The biomimetic pancreatic microenvironment improves the differentiation efficiency and function of human embryonic stem cell-derived β-cells (SC-β cells). Thus, a laminin subunit alpha 2-gelatin methacrylate (LAMA2-GelMA) hybrid hydrogel as a bionics carrier for the formation and maturation of endocrine lineage was developed in our research, based on pancreas proteomics analysis of postnatal mice. Pancreatic endocrine cells cultured on the hybrid hydrogel in vitro, which was composed of 0.5 μg/mL LAMA2 protein and 4% GelMA, the expression of transcription factors (TFs), including NKX6.1, NKX6.2, and NEUROD1 were upregulated. Single-cell transcriptomics was performed after LAMA2 knockdown during the early differentiation of pancreatic progenitor (PP) cells, a marked decrease in the forkhead box protein A2 (FOXA2)/GATA-binding factor 6 (GATA6) cluster was detected.
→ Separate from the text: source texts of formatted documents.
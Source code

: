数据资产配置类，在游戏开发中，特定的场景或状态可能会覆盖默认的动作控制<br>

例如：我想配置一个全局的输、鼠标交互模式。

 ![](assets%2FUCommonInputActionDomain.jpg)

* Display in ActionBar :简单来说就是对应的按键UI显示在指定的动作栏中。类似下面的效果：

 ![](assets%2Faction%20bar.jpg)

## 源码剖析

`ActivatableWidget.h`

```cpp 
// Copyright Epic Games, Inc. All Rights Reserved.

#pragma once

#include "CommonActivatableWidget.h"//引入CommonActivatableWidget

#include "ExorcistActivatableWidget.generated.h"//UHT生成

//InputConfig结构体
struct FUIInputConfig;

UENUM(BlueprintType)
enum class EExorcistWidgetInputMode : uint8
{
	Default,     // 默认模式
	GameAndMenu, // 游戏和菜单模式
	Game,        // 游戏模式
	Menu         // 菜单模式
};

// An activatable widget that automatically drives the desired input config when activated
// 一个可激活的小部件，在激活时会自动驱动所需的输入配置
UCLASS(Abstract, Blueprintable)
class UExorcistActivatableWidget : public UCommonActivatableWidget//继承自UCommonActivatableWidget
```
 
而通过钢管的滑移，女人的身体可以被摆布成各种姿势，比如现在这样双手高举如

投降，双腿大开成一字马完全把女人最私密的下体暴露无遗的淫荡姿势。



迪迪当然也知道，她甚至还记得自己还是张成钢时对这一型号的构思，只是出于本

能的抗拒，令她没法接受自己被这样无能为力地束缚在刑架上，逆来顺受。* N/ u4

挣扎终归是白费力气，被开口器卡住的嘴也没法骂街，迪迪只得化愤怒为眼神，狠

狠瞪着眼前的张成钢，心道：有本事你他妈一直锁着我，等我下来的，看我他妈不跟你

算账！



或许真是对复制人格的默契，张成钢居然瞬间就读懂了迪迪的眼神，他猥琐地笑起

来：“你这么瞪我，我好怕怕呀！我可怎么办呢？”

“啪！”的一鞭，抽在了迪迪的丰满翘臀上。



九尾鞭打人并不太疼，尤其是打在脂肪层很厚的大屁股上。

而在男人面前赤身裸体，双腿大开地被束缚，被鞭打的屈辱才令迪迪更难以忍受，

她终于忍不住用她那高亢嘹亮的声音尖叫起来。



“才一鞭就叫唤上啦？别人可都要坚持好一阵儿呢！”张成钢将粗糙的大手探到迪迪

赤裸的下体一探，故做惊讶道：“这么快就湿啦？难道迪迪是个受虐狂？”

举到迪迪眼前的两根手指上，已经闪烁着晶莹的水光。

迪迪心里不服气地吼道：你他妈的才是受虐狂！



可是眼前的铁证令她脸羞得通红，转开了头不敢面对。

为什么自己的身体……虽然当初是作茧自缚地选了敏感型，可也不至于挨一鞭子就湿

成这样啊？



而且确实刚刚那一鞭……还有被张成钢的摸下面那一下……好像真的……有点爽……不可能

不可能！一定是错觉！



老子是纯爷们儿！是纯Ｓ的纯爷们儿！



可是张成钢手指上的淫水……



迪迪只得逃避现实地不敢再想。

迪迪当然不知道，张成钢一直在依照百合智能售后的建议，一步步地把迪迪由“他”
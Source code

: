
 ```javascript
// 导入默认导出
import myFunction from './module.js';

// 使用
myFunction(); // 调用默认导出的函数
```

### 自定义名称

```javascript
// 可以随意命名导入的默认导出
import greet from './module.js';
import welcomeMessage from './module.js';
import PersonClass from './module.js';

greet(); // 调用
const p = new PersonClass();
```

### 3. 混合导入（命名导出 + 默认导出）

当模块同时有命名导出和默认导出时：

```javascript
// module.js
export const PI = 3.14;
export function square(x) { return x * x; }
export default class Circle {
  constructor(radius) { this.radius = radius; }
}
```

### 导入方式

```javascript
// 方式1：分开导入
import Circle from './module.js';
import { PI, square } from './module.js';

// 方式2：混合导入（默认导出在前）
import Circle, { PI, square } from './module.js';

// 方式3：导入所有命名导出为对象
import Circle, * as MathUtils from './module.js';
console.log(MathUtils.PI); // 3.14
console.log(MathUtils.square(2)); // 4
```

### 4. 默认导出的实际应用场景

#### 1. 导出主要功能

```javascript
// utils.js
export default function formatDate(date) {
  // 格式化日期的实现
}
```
Also, we clarified that as a receptor of LAMA2, integrin subunit alpha 7 (ITGA7) participated in Integrin-AKT signaling transduction and influenced the protein levels of FOXA2 and PDX1. In vivo experiments showed that, PP cells encapsulated in the LAMA2-GelMA hydrogel exhibited higher serum C-peptide levels compared to the GelMA and Matrigel groups in nude mice and reversed hyperglycemia more quickly in STZ-induced diabetic nude mice. Taken together, our findings highlighted the feasibility of constructing a pancreas-specific microenvironment based on proteomics and tissue engineering for the treatment of diabetes.